### The input

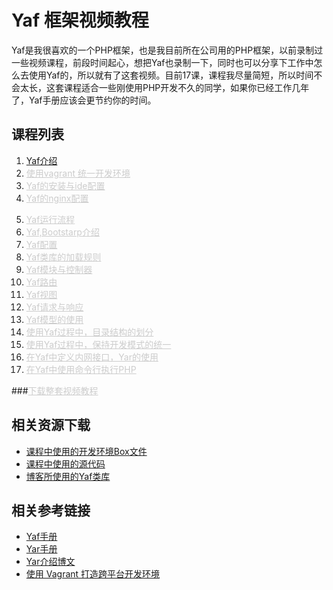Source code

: Yaf 框架视频教程
===

Yaf是我很喜欢的一个PHP框架，也是我目前所在公司用的PHP框架，以前录制过一些视频课程，前段时间起心，想把Yaf也录制一下，同时也可以分享下工作中怎么去使用Yaf的，所以就有了这套视频。目前17课，课程我尽量简短，所以时间不会太长，这套课程适合一些刚使用PHP开发不久的同学，如果你已经工作几年了，Yaf手册应该会更节约你的时间。

课程列表
---
1.	<a href="http://bbs.houdunwang.com/thread-99589-1-1.html" target="_blank">Yaf介绍</a>
2.	<a style="color:#ccc;" href="javascript:void(0);" target="_blank">使用vagrant 统一开发环境</a>
3.	<a style="color:#ccc;" href="javascript:void(0);" target="_blank">Yaf的安装与ide配置</a>
4.	<a style="color:#ccc;" href="javascript:void(0);" target="_blank">Yaf的nginx配置</a>
<!--izhengyin@more-->
5.	<a style="color:#ccc;" href="javascript:void(0);" target="_blank">Yaf运行流程</a>
6.	<a style="color:#ccc;" href="javascript:void(0);" target="_blank">Yaf,Bootstarp介绍</a>	
7.	<a style="color:#ccc;" href="javascript:void(0);" target="_blank">Yaf配置</a>
8.	<a style="color:#ccc;" href="javascript:void(0);" target="_blank">Yaf类库的加载规则</a>
9.	<a style="color:#ccc;" href="javascript:void(0);" target="_blank">Yaf模块与控制器</a>
10.	<a style="color:#ccc;" href="javascript:void(0);" target="_blank">Yaf路由</a>
11.	<a style="color:#ccc;" href="javascript:void(0);" target="_blank">Yaf视图</a>
12.	<a style="color:#ccc;" href="javascript:void(0);" target="_blank">Yaf请求与响应</a>
13.	<a style="color:#ccc;" href="javascript:void(0);" target="_blank">Yaf模型的使用</a>
14.	<a style="color:#ccc;" href="javascript:void(0);" target="_blank">使用Yaf过程中，目录结构的划分</a>
15.	<a style="color:#ccc;" href="javascript:void(0);" target="_blank">使用Yaf过程中，保持开发模式的统一</a>
16.	<a style="color:#ccc;" href="javascript:void(0);" target="_blank">在Yaf中定义内网接口，Yar的使用</a>
17.	<a style="color:#ccc;" href="javascript:void(0);" target="_blank">在Yaf中使用命令行执行PHP</a>

###<a style="color:#ccc;" href="javascript:void(0);" target="_blank">下载整套视频教程</a>

相关资源下载
---

*	<a href="http://pan.baidu.com/s/1hqk3pcg" target="_blank">课程中使用的开发环境Box文件</a>
*	<a href="http://pan.baidu.com/s/1dD13CEt" target="_blank">课程中使用的源代码</a>
*	<a href="https://github.com/zhengyin/izhengyin-yaf-libs" target="_blank">博客所使用的Yaf类库</a>

相关参考链接
---

*	<a href="http://www.laruence.com/manual/" target="_blank">Yaf手册</a>
*	<a href="http://php.net/manual/zh/book.yar.php" target="_blank">Yar手册</a>
*	<a href="http://www.laruence.com/2012/09/15/2779.html" target="_blank">Yar介绍博文</a>
*	<a href="http://segmentfault.com/a/1190000000264347" target="_blank">使用 Vagrant 打造跨平台开发环境</a>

### Problem statement
Each record above is to be copied exactly. Drop the pictures.

### Reply
Source code

: Yaf 框架视频教程
===

Yaf是我很喜欢的一个PHP框架，也是我目前所在公司用的PHP框架，以前录制过一些视频课程，前段时间起心，想把Yaf也录制一下，同时也可以分享下工作中怎么去使用Yaf的，所以就有了这套视频。目前17课，课程我尽量简短，所以时间不会太长，这套课程适合一些刚使用PHP开发不久的同学，如果你已经工作几年了，Yaf手册应该会更节约你的时间。

课程列表
---
1.	<a href="http://bbs.houdunwang.com/thread-99589-1-1.html" target="_blank">Yaf介绍</a>
2.	<a style="color:#ccc;" href="javascript:void(0);" target="_blank">使用vagrant 统一开发环境</a>
3.	<a style="color:#ccc;" href="javascript:void(0);" target="_blank">Yaf的安装与ide配置</a>
4.	<a style="color:#ccc;" href="javascript:void(0);" target="_blank">Yaf的nginx配置</a>
<!--izhengyin@more-->
5.	<a style="color:#ccc;" href="javascript:void(0);" target="_blank">Yaf运行流程</a>
6.	<a style="color:#ccc;" href="javascript:void(0);" target="_blank">Yaf,Bootstarp介绍</a>	
7.	<a style="color:#ccc;" href="javascript:void(0);" target="_blank">Yaf配置</a>
8.	<a style="color:#ccc;" href="javascript:void(0);" target="_blank">Yaf类库的加载规则</a>
9.	<a style="color:#ccc;" href="javascript:void(0);" target="_blank">Yaf模块与控制器</a>
10.	<a style="color:#ccc;" href="javascript:void(0);" target="_blank">Yaf路由</a>
11.	<a style="color:#ccc;" href="javascript:void(0);" target="_blank">Yaf视图</a>
12.	<a style="color:#ccc;" href="javascript:void(0);" target="_blank">Yaf请求与响应</a>
13.	<a style="color:#ccc;" href="javascript:void(0);" target="_blank">Yaf模型的使用</a>
14.	<a style="color:#ccc;" href="javascript:void(0);" target="_blank">使用Yaf过程中，目录结构的划分</a>
15.	<a style="color:#ccc;" href="javascript:void(0);" target="_blank">使用Yaf过程中，保持开发模式的统一</a>
16.	<a style="color:#ccc;" href="javascript:void(0);" target="_blank">在Yaf中定义内网接口，Yar的使用</a>
17.	<a style="color:#ccc;" href="javascript:void(0);" target="_blank">在Yaf中使用命令行执行PHP</a>

###<a style="color:#ccc;" href="javascript:void(0);" target="_blank">下载整套视频教程</a>

相关资源下载
---

*	<a href="http://pan.baidu.com/s/1hqk3pcg" target="_blank">课程中使用的开发环境Box文件</a>
*	<a href="http://pan.baidu.com/s/1dD13CEt" target="_blank">课程中使用的源代码</a>
*	<a href="https://github.com/zhengyin/izhengyin-yaf-libs" target="_blank">博客所使用的Yaf类库</a>

相关参考链接
---

*	<a href="http://www.laruence.com/manual/" target="_blank">Yaf手册</a>
*	<a href="http://php.net/manual/zh/book.yar.php" target="_blank">Yar手册</a>
*	<a href="http://www.laruence.com/2012/09/15/2779.html" target="_blank">Yar介绍博文</a>
*	<a href="http://segmentfault.com/a/1190000000264347" target="_blank">使用 Vagrant 打造跨平台开发环境</a>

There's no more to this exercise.